Input material Block Start
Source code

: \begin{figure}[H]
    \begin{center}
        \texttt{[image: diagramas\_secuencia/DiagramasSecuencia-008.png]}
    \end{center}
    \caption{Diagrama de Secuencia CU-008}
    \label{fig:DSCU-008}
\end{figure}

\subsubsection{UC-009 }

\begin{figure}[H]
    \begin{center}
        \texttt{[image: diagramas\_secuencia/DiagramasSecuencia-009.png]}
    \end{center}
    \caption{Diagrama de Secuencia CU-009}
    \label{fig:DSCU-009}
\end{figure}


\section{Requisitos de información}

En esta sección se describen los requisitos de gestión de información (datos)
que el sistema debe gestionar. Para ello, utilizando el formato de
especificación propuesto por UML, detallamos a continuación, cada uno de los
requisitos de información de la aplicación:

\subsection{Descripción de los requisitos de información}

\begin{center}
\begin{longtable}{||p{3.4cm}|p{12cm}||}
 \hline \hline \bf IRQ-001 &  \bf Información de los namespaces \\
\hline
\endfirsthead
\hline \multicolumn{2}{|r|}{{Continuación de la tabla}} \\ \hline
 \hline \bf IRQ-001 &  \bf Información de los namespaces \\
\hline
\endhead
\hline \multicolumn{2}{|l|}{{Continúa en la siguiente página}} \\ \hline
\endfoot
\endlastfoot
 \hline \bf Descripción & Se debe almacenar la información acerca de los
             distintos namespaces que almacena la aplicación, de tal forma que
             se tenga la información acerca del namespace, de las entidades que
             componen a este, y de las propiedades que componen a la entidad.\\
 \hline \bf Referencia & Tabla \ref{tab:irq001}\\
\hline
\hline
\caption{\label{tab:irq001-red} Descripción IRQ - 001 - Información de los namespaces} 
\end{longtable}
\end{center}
Input material Block End
Activity:
In this exercise, reproduce the material word for word, in full.

Written answer:
Source code

: \begin{figure}[H]
    \begin{center}
        \texttt{[image: diagramas\_secuencia/DiagramasSecuencia-008.png]}
    \end{center}
    \caption{Diagrama de Secuencia CU-008}
    \label{fig:DSCU-008}
\end{figure}

\subsubsection{UC-009 }

\begin{figure}[H]
    \begin{center}
        \texttt{[image: diagramas\_secuencia/DiagramasSecuencia-009.png]}
    \end{center}
    \caption{Diagrama de Secuencia CU-009}
    \label{fig:DSCU-009}
\end{figure}


\section{Requisitos de información}

En esta sección se describen los requisitos de gestión de información (datos)
que el sistema debe gestionar. Para ello, utilizando el formato de
especificación propuesto por UML, detallamos a continuación, cada uno de los
requisitos de información de la aplicación:

\subsection{Descripción de los requisitos de información}

\begin{center}
\begin{longtable}{||p{3.4cm}|p{12cm}||}
 \hline \hline \bf IRQ-001 &  \bf Información de los namespaces \\
\hline
\endfirsthead
\hline \multicolumn{2}{|r|}{{Continuación de la tabla}} \\ \hline
 \hline \bf IRQ-001 &  \bf Información de los namespaces \\
\hline
\endhead
\hline \multicolumn{2}{|l|}{{Continúa en la siguiente página}} \\ \hline
\endfoot
\endlastfoot
 \hline \bf Descripción & Se debe almacenar la información acerca de los
             distintos namespaces que almacena la aplicación, de tal forma que
             se tenga la información acerca del namespace, de las entidades que
             componen a este, y de las propiedades que componen a la entidad.\\
 \hline \bf Referencia & Tabla \ref{tab:irq001}\\
\hline
\hline
\caption{\label{tab:irq001-red} Descripción IRQ - 001 - Información de los namespaces} 
\end{longtable}
\end{center}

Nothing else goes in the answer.